Nothing
#' @title Align Australian plant scientific names to the APC or APNI
#'
#' @description
#' For a list of Australian plant names, find taxonomic or scientific name
#' alignments to the APC or APNI through standardizing formatting and fixing
#' spelling errors.
#'
#' Usage case: Users will run this function if they wish to see the details
#' of the matching algorithms, the many output columns that the matching
#' function compares to as it seeks the best alignment. They may also select
#' this function if they want to adjust the “fuzziness” level for fuzzy
#' matches, options not allowed in create_taxonomic_update_lookup. This
#' function is the first half of create_taxonomic_update_lookup.
#'
#' @details
#' - This function finds taxonomic alignments in APC or scientific name
#' alignments in APNI.
#' - It uses the internal function `match_taxa` to attempt to match input
#' strings to taxon names in the APC/APNI.
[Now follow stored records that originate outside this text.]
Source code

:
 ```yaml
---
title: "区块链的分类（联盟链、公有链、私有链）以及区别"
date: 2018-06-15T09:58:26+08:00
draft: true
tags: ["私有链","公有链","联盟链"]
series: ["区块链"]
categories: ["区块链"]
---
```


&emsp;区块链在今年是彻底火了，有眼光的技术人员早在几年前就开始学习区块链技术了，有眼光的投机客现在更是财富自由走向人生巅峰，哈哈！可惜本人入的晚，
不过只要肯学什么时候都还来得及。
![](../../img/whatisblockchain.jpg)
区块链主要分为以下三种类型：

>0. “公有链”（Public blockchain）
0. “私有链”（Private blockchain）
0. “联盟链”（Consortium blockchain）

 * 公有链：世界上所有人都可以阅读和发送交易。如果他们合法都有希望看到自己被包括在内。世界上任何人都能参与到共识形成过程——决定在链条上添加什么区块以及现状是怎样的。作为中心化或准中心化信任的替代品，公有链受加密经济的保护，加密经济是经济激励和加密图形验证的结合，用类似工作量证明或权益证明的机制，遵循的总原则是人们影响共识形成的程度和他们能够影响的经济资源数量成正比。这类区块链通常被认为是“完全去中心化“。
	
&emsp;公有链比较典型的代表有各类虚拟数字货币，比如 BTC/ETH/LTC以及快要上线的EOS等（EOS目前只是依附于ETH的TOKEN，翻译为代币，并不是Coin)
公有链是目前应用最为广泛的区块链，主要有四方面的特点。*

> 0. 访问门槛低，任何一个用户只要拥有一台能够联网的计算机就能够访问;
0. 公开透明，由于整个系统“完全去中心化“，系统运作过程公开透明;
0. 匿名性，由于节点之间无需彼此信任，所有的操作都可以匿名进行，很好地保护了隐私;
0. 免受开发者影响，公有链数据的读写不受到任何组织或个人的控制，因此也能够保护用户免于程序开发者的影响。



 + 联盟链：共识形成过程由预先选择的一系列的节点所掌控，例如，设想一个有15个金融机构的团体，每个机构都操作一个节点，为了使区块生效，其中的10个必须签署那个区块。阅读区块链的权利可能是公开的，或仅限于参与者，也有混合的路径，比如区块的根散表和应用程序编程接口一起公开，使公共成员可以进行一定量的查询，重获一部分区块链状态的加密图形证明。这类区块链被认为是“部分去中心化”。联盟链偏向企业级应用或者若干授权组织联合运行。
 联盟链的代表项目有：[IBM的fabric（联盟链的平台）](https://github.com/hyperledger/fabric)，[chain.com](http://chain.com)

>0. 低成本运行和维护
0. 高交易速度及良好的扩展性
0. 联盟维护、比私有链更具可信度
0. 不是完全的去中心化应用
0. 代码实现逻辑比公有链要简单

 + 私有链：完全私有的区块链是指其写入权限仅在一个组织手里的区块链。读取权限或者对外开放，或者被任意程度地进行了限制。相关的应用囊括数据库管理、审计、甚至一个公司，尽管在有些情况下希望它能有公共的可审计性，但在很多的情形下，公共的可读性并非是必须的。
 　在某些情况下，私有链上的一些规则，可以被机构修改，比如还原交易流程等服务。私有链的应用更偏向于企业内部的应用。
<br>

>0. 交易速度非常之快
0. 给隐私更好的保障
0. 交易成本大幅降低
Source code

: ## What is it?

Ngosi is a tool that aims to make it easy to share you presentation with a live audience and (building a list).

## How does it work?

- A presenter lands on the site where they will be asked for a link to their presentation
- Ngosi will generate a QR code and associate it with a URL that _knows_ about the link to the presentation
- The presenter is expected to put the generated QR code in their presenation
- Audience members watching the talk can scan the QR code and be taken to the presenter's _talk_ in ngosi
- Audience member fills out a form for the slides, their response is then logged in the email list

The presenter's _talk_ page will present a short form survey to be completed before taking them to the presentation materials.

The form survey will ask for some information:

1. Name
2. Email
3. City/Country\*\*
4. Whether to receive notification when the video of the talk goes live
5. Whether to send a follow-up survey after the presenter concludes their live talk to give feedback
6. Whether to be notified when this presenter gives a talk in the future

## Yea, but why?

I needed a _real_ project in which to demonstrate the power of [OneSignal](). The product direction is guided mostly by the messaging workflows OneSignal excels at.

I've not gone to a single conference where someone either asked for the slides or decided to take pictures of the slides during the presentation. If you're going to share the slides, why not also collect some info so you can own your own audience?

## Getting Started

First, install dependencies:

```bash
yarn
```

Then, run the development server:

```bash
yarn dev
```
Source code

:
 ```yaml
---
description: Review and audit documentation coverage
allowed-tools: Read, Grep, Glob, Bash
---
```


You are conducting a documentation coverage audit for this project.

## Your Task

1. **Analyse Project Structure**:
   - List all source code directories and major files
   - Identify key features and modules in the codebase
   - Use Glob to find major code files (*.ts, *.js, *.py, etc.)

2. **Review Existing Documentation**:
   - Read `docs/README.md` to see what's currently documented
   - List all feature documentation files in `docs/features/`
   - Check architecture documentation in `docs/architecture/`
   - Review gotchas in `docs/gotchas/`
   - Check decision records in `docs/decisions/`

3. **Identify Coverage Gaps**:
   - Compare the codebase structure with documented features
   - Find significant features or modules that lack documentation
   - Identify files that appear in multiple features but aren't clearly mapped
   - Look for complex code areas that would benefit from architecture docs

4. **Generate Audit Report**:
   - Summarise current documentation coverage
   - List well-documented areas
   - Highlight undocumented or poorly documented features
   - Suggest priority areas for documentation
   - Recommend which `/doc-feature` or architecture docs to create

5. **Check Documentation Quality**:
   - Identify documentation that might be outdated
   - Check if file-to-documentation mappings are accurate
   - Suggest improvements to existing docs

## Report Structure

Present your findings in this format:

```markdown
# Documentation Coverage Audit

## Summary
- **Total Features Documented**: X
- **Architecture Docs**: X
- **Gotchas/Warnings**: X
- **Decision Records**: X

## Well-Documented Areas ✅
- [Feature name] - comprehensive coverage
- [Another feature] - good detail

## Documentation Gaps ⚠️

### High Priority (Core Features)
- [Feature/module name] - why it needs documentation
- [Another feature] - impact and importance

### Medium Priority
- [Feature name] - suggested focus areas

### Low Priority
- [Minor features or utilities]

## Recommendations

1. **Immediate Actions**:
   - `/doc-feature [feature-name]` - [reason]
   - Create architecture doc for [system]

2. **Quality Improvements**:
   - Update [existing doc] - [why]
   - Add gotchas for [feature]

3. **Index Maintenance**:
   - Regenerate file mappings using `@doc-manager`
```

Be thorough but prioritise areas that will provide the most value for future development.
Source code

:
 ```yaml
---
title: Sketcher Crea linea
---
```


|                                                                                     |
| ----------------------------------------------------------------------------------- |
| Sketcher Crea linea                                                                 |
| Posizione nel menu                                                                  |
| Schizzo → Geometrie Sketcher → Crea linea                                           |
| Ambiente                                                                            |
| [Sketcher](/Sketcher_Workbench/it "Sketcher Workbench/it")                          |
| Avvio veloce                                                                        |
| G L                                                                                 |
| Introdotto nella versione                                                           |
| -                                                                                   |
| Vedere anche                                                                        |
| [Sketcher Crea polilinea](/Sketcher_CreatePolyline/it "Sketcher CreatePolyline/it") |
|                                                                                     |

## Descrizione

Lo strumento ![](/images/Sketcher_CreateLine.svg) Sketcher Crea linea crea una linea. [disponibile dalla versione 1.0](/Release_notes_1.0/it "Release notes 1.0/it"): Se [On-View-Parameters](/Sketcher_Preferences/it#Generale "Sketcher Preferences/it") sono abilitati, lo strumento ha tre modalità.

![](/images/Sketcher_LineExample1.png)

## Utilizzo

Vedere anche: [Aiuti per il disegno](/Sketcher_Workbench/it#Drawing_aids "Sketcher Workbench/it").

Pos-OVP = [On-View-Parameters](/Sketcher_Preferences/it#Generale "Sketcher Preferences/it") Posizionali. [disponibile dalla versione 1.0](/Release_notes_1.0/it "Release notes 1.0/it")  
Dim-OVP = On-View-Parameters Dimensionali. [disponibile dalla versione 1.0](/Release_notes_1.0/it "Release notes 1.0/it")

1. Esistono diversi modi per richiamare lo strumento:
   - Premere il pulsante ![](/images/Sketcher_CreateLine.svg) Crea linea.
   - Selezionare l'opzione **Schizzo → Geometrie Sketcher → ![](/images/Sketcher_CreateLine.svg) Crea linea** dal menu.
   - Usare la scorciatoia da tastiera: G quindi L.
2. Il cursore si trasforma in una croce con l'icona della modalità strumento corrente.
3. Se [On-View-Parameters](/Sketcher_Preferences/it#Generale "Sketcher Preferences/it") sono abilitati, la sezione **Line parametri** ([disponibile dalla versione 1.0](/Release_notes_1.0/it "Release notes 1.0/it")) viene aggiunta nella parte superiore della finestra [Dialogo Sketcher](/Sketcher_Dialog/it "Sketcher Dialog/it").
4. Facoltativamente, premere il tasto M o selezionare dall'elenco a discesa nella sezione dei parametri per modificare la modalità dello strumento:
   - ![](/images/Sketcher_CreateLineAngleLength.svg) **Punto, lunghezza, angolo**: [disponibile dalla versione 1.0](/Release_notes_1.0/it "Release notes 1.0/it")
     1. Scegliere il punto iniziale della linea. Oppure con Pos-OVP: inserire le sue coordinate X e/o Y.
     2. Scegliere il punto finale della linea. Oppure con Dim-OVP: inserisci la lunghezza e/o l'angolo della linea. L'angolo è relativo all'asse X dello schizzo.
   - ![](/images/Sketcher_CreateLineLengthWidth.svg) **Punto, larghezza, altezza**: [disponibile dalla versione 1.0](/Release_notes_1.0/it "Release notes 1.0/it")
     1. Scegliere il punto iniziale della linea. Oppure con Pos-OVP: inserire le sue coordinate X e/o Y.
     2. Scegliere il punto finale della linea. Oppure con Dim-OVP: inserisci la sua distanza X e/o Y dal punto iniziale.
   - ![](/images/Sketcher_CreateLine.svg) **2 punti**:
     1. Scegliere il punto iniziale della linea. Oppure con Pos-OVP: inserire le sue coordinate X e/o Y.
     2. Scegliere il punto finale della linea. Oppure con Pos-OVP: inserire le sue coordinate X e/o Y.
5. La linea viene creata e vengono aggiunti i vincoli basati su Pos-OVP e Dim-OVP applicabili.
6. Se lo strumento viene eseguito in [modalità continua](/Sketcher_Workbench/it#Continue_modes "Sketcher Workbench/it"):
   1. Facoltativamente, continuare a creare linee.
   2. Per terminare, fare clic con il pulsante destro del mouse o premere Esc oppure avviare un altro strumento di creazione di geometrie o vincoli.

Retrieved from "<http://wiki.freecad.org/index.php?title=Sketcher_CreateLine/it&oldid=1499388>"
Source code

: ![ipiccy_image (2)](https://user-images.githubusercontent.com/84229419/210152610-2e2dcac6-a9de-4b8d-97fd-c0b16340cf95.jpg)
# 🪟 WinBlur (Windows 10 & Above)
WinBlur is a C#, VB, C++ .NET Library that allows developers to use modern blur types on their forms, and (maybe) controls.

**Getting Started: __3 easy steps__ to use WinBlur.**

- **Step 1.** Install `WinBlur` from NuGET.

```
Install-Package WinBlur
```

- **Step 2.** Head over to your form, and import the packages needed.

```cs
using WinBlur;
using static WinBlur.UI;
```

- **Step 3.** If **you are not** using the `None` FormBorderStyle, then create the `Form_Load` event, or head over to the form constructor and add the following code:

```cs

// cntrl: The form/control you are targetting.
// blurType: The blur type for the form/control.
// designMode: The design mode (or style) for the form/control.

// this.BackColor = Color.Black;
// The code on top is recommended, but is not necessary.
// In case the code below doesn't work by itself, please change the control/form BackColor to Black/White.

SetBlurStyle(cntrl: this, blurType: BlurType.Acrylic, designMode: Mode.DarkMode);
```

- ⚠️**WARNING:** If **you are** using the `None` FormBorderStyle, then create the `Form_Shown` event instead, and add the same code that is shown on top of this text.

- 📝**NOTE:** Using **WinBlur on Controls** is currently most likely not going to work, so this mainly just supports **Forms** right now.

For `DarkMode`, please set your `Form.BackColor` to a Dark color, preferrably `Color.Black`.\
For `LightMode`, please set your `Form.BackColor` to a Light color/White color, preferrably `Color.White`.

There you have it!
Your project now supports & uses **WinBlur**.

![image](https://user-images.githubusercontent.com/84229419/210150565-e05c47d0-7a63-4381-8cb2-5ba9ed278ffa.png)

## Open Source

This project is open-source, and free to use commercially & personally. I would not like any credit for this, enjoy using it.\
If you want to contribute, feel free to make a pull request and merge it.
#' - It sequentially searches for matches against more than 20 different string
#' patterns, prioritising exact matches (to accepted names as well as
#' synonyms, orthographic variants) over fuzzy matches.
#' - It prioritises matches to taxa in the APC over names in the APNI.
#' - It identifies string patterns in input names that suggest a name can only
#' be aligned to a genus (hybrids that are not in the APC/APNI; graded species;
#' taxa not identified to species), and indicates these names only have a
#' genus-rank match.
#'
#' Notes:
#'
#' - If you will be running the function APCalign::create_taxonomic_update_lookup
#' many times, it is best to load the taxonomic resources separately using
#' resources <- load_taxonomic_resources(), then add the argument
#' resources = resources
#' - The name Banksia cerrata does not align as the fuzzy matching algorithm
#' does not allow the first letter of the genus and species epithet to change.
#' - With this function you have the option of changing the fuzzy matching
#' parameters. The defaults, with fuzzy matches only allowing changes of 3
#' (or fewer) characters AND 20% (or less) of characters has been carefully
#' calibrated to catch just about all typos, but very, very rarely mis-align
#' a name. If you wish to introduce less conservative fuzzy matching it is
#' recommended you manually check the aligned names.
#' - It is recommended that you begin with imprecise_fuzzy_matches = FALSE (the
#' default), as quite a few of the less precise fuzzy matches are likely to be
#' erroneous. This argument should be turned on only if you plan to check all
#' alignments manually.
#' - The argument identifier allows you to add a fix text string to all genus-
#' and family- level names, such as identifier = "Royal NP" would return "Acacia
#' sp. \[Royal NP]".
#'
#' @param original_name A list of names to query for taxonomic alignments.
#' @param output (optional) The name of the file to save the results to.
#' @param full Parameter to determine how many columns are output
#' @param resources the taxonomic resources used to align the taxa names.
#' Loading this can be slow, so call \code{\link{load_taxonomic_resources}}
#' separately to greatly speed this function up and pass the resources in.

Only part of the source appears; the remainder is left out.